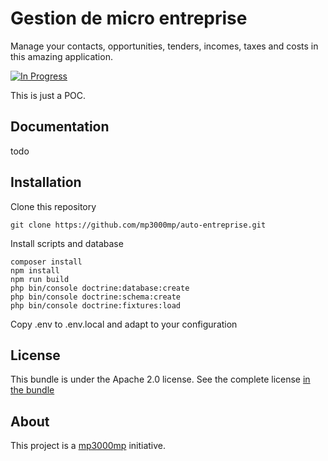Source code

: Gestion de micro entreprise
=============

Manage your contacts, opportunities, tenders, incomes, taxes and costs in this amazing application. 

[![In Progress](https://img.shields.io/badge/in%20progress-yes-red)](https://img.shields.io/badge/in%20progress-yes-red)

This is just a POC.

Documentation
-------------

todo

Installation
------------

Clone this repository
```
git clone https://github.com/mp3000mp/auto-entreprise.git
```

Install scripts and database
```shell
composer install
npm install
npm run build
php bin/console doctrine:database:create
php bin/console doctrine:schema:create
php bin/console doctrine:fixtures:load
```

Copy .env to .env.local and adapt to your configuration


License
-------

This bundle is under the Apache 2.0 license. See the complete license [in the bundle](LICENSE)

About
-----

This project is a [mp3000mp](https://github.com/mp3000mp) initiative.
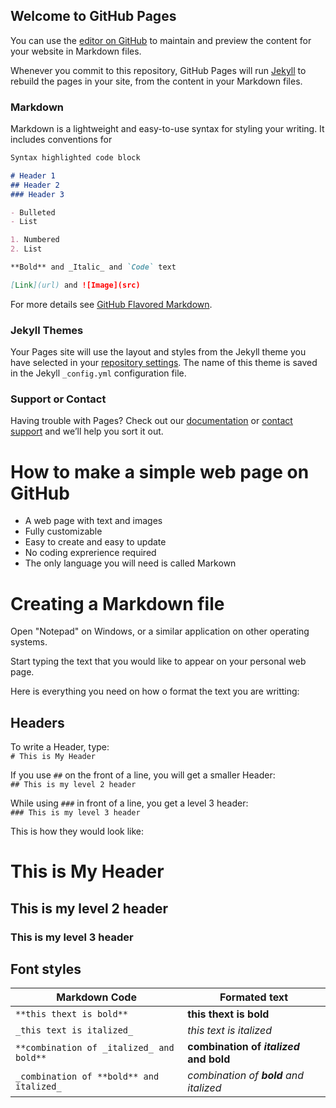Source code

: ## Welcome to GitHub Pages

You can use the [editor on GitHub](https://github.com/antzm/code-test/edit/master/README.md) to maintain and preview the content for your website in Markdown files.

Whenever you commit to this repository, GitHub Pages will run [Jekyll](https://jekyllrb.com/) to rebuild the pages in your site, from the content in your Markdown files.

### Markdown

Markdown is a lightweight and easy-to-use syntax for styling your writing. It includes conventions for

```markdown
Syntax highlighted code block

# Header 1
## Header 2
### Header 3

- Bulleted
- List

1. Numbered
2. List

**Bold** and _Italic_ and `Code` text

[Link](url) and ![Image](src)
```

For more details see [GitHub Flavored Markdown](https://guides.github.com/features/mastering-markdown/).

### Jekyll Themes

Your Pages site will use the layout and styles from the Jekyll theme you have selected in your [repository settings](https://github.com/antzm/code-test/settings). The name of this theme is saved in the Jekyll `_config.yml` configuration file.

### Support or Contact

Having trouble with Pages? Check out our [documentation](https://help.github.com/categories/github-pages-basics/) or [contact support](https://github.com/contact) and we’ll help you sort it out.

# How to make a simple web page on GitHub

* A web page with text and images
* Fully customizable
* Easy to create and easy to update
* No coding exprerience required
* The only language you will need is called Markown

# Creating a Markdown file

Open "Notepad" on Windows, or a similar application on other operating systems.

Start typing the text that you would like to appear on your personal web page.

Here is everything you need on how o format the text you are writting:

## Headers

To write a Header, type:   
`# This is My Header`  

If you use `##` on the front of a line, you will get a smaller Header:  
`## This is my level 2 header`  

While using `###` in front of a line, you get a level 3 header:  
`### This is my level 3 header`

This is how they would look like:

# This is My Header
## This is my level 2 header
### This is my level 3 header


## Font styles

Markdown Code | Formated text
--------------|--------------
`**this thext is bold**`  | **this thext is bold**
`_this text is italized_` | _this text is italized_
`**combination of _italized_ and bold**` | **combination of _italized_ and bold**
`_combination of **bold** and italized_` | _combination of **bold** and italized_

#### TASK OBJECTIVE:
Nothing but a number should be given: the count of lines above that include the string "from".

#### RESPONSE AREA:
2